That is because they are stuffwits or bare faced liars. The treaty of Tripoli is on public record and available to anyone who cares to look. It was ratified by the US senate on June 17 1797 and signed into law by president John Adams June 10 1797.


Article 11 is unambiguous. The arguments against it are spurious and disingenuous (to be polite) in my opinion..


Quote:Article 11 has been a point of contention in disputes on the doctrine of separation of church and state as it applies to the founding principles of the United States.
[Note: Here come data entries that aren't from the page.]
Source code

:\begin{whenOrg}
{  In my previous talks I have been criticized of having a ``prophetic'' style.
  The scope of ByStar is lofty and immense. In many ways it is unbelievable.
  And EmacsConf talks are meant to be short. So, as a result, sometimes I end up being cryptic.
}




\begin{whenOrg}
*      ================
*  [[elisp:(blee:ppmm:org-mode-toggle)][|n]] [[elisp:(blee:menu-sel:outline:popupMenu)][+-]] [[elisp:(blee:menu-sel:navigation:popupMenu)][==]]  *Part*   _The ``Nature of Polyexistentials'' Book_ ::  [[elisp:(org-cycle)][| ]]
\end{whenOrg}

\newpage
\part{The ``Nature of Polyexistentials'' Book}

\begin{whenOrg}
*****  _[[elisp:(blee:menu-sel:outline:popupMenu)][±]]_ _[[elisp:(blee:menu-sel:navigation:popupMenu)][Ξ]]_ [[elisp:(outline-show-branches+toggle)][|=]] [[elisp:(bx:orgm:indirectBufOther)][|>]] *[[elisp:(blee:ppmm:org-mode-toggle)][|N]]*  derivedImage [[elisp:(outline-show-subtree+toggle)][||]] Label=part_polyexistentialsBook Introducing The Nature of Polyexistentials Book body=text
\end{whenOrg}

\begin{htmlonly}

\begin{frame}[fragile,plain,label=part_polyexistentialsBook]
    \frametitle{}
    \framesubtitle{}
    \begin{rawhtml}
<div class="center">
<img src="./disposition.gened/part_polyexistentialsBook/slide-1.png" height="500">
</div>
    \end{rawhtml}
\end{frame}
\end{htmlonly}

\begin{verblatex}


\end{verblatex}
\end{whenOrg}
Some religious spokesmen such as David Barton claim variously that — despite unanimous ratification by the U.S. Senate in English — the text which appears as Article 11 in the English translation does not appear in the Arabic text of the treaty,[12] that though the English phrase is not an untrue statement since it is referring to the federal government, a number of the founders described America as a Christian nation,[7] or that the quotation is based on an incomplete reading of Article 11.[14]
Article 11

Article 11 reads:

Art. 11. As the Government of the United States of America is not, in any sense, founded on the Christian religion,—as it has in itself no character of enmity against the laws, religion, or tranquility, of Mussulmen [Muslims],—and as the said States never entered into any war or act of hostility against any Mahometan [Muslim] nation, it is declared by the parties that no pretext arising from religious opinions shall ever produce an interruption of the harmony existing between the two countries.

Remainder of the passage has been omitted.